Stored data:
○ ○ ○ ○

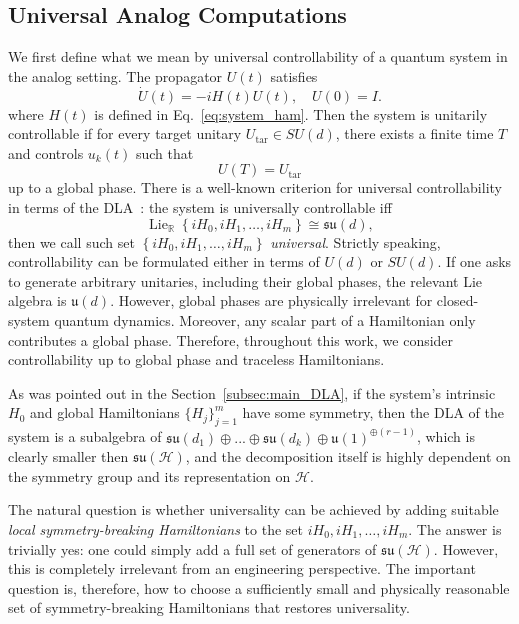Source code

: \documentclass[10pt,twocolumn,superscriptaddress,aps,amsmath,amssymb,citeautoscript,floatfix,prx,longbibliography]{revtex4-2}
\newcounter{alg}
\theoremstyle{plain}
\theoremstyle{plain}
\theoremstyle{plain}
\theoremstyle{plain}
\theoremstyle{plain}
\theoremstyle{plain}
\begin{document}
\subsection{Universal Analog Computations}\label{subsec:main_univ_analog}

We first define what we mean by universal controllability of a quantum system in the analog setting.
The propagator $U(t)$ satisfies
$$
\dot{U}(t)=-i H(t) U(t), \quad U(0)=I .
$$
where $H(t)$ is defined in Eq.~\eqref{eq:system_ham}. Then the system is unitarily controllable if for every target unitary $U_{\text {tar}} \in SU(d)$, there exists a finite time $T$ and controls $u_k(t)$ such that
$$
    U(T)=U_{\operatorname{tar}}
$$
up to a global phase.
There is a well-known criterion for universal controllability in terms of the DLA~\cite{Albertini2003}: the system is universally controllable iff 
    $$
    \operatorname{Lie}_{\mathbb{R}}\left\{i H_0, i H_1, \ldots, i H_m\right\}\cong
    \mathfrak{su}(d),
    $$
then we call such set $\left\{i H_0, i H_1, \ldots, i H_m\right\}$ \textit{universal}. Strictly speaking, controllability can be formulated either in terms of \(U(d)\) or \(SU(d)\). If one asks to generate arbitrary unitaries, including their global phases, the relevant Lie algebra is \(\mathfrak{u}(d)\). However, global phases are physically irrelevant for closed-system quantum dynamics. Moreover, any scalar part of a Hamiltonian only contributes a global phase.
Therefore, throughout this work, we consider controllability up to global phase and traceless Hamiltonians.

As was pointed out in the Section~\ref{subsec:main_DLA}, if the system's intrinsic $H_0$ and global Hamiltonians $\{H_j\}_{j=1}^m$ have some symmetry, then the DLA of the system is a subalgebra
of $\mathfrak{su}(d_1)\oplus...\oplus\mathfrak{su}(d_k)\oplus \mathfrak{u}(1)^{\oplus(r-1)}$, which is clearly smaller then $\mathfrak{su}(\mathcal{H})$,
and the decomposition itself is highly dependent on the symmetry group and its representation on $\mathcal{H}$. 

The natural question is whether universality can be achieved by adding suitable \textit{local symmetry-breaking Hamiltonians} to the set
$
{iH_0,iH_1,\ldots,iH_m}.
$
The answer is trivially yes: one could simply add a full set of generators of \(\mathfrak{su}(\mathcal H)\). However, this is completely irrelevant from an engineering perspective. The important question is, therefore, how to choose a sufficiently small and physically reasonable set of symmetry-breaking Hamiltonians that restores universality.
\end{document}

○ ○ ○ ○

Activity:
Every line above should be retyped exactly; the pictures do not belong in the copy.

Response for this exercise:
Source code

: \documentclass[10pt,twocolumn,superscriptaddress,aps,amsmath,amssymb,citeautoscript,floatfix,prx,longbibliography]{revtex4-2}
\newcounter{alg}
\theoremstyle{plain}
\theoremstyle{plain}
\theoremstyle{plain}
\theoremstyle{plain}
\theoremstyle{plain}
\theoremstyle{plain}
\begin{document}
\subsection{Universal Analog Computations}\label{subsec:main_univ_analog}

We first define what we mean by universal controllability of a quantum system in the analog setting.
The propagator $U(t)$ satisfies
$$
\dot{U}(t)=-i H(t) U(t), \quad U(0)=I .
$$
where $H(t)$ is defined in Eq.~\eqref{eq:system_ham}. Then the system is unitarily controllable if for every target unitary $U_{\text {tar}} \in SU(d)$, there exists a finite time $T$ and controls $u_k(t)$ such that
$$
    U(T)=U_{\operatorname{tar}}
$$
up to a global phase.
There is a well-known criterion for universal controllability in terms of the DLA~\cite{Albertini2003}: the system is universally controllable iff 
    $$
    \operatorname{Lie}_{\mathbb{R}}\left\{i H_0, i H_1, \ldots, i H_m\right\}\cong
    \mathfrak{su}(d),
    $$
then we call such set $\left\{i H_0, i H_1, \ldots, i H_m\right\}$ \textit{universal}. Strictly speaking, controllability can be formulated either in terms of \(U(d)\) or \(SU(d)\). If one asks to generate arbitrary unitaries, including their global phases, the relevant Lie algebra is \(\mathfrak{u}(d)\). However, global phases are physically irrelevant for closed-system quantum dynamics. Moreover, any scalar part of a Hamiltonian only contributes a global phase.
Therefore, throughout this work, we consider controllability up to global phase and traceless Hamiltonians.

As was pointed out in the Section~\ref{subsec:main_DLA}, if the system's intrinsic $H_0$ and global Hamiltonians $\{H_j\}_{j=1}^m$ have some symmetry, then the DLA of the system is a subalgebra
of $\mathfrak{su}(d_1)\oplus...\oplus\mathfrak{su}(d_k)\oplus \mathfrak{u}(1)^{\oplus(r-1)}$, which is clearly smaller then $\mathfrak{su}(\mathcal{H})$,
and the decomposition itself is highly dependent on the symmetry group and its representation on $\mathcal{H}$. 

The natural question is whether universality can be achieved by adding suitable \textit{local symmetry-breaking Hamiltonians} to the set
$
{iH_0,iH_1,\ldots,iH_m}.
$
The answer is trivially yes: one could simply add a full set of generators of \(\mathfrak{su}(\mathcal H)\). However, this is completely irrelevant from an engineering perspective. The important question is, therefore, how to choose a sufficiently small and physically reasonable set of symmetry-breaking Hamiltonians that restores universality.
\end{document}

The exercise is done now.